Ciência
03/09/2018 às 14:58•4 min de leitura
O dia 2 de setembro de 2018 vai ficar marcado na história do Brasil como a data em que o Museu Nacional do Rio de Janeiro foi completamente destruído por um incêndio de grandes proporções. As chamas destruíram praticamente tudo dos nada menos que 20 milhões de itens armazenados no museu, dos quais mais de 3 mil estavam expostos para o público.
Fundado em 1818, o Museu Real ainda não ficava no local onde esteve até seu fim e na maior parte de sua existência
O Museu Nacional era a instituição científica mais antiga do Brasil, tendo completado 200 anos há pouco, em 2018 mesmo. Inicialmente chamado de Museu Real, foi fundado pelo rei Dom João VI em 1818 e tinha aquele jeitão clássico dos primeiros museus de Ciências Naturais, reunindo de tudo um pouco. Nele era possível encontrar materiais de botânica, zoologia, animais empalhados, coleções de moedas, artefatos históricos e obras de arte das mais diversas.

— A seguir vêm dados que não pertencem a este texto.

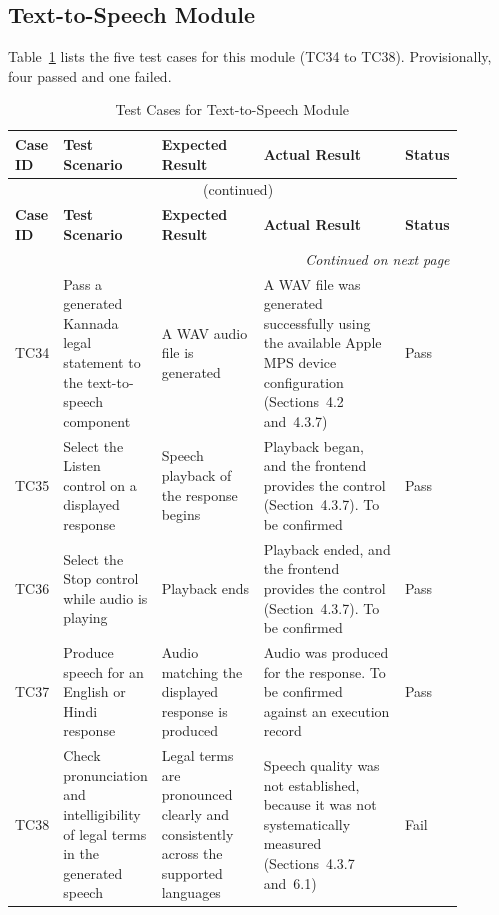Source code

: \documentclass[12pt,a4paper,oneside]{report}
\begin{document}
\subsection{Text-to-Speech Module}
Table~\ref{tab:tts} lists the five test cases for this module (TC34 to TC38). Provisionally, four passed and one failed.
{\footnotesize
\setlength{\tabcolsep}{3pt}
\renewcommand{\arraystretch}{1.15}
\begin{longtable}{|p{0.075\linewidth}|p{0.19\linewidth}|p{0.23\linewidth}|p{0.32\linewidth}|p{0.08\linewidth}|}
\caption{Test Cases for Text-to-Speech Module}\label{tab:tts}\\
\hline
\textbf{Case ID} & \textbf{Test Scenario} & \textbf{Expected Result} & \textbf{Actual Result} & \textbf{Status}\\
\hline
\endfirsthead
\multicolumn{5}{c}{\tablename~\thetable{} (continued)}\\
\hline
\textbf{Case ID} & \textbf{Test Scenario} & \textbf{Expected Result} & \textbf{Actual Result} & \textbf{Status}\\
\hline
\endhead
\hline
\multicolumn{5}{r}{\emph{Continued on next page}}\\
\endfoot
\hline
\endlastfoot
TC34 & Pass a generated Kannada legal statement to the text-to-speech component & A WAV audio file is generated & A WAV file was generated successfully using the available Apple MPS device configuration (Sections~4.2 and~4.3.7) & Pass\\
\hline
TC35 & Select the Listen control on a displayed response & Speech playback of the response begins & Playback began, and the frontend provides the control (Section~4.3.7). To be confirmed & Pass\\
\hline
TC36 & Select the Stop control while audio is playing & Playback ends & Playback ended, and the frontend provides the control (Section~4.3.7). To be confirmed & Pass\\
\hline
TC37 & Produce speech for an English or Hindi response & Audio matching the displayed response is produced & Audio was produced for the response. To be confirmed against an execution record & Pass\\
\hline
TC38 & Check pronunciation and intelligibility of legal terms in the generated speech & Legal terms are pronounced clearly and consistently across the supported languages & Speech quality was not established, because it was not systematically measured (Sections~4.3.7 and~6.1) & Fail\\
\end{longtable}
}
\end{document}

Porém, o Museu Real ainda não ficava no local onde esteve até seu fim e na maior parte de sua existência. Ele esteve instalado no Campo de Santana, Rio de Janeiro, também conhecido hoje como Praça da República e local onde o Marechal Deodoro da Fonseca realizou a Proclamação da República, em 15 de novembro de 1889.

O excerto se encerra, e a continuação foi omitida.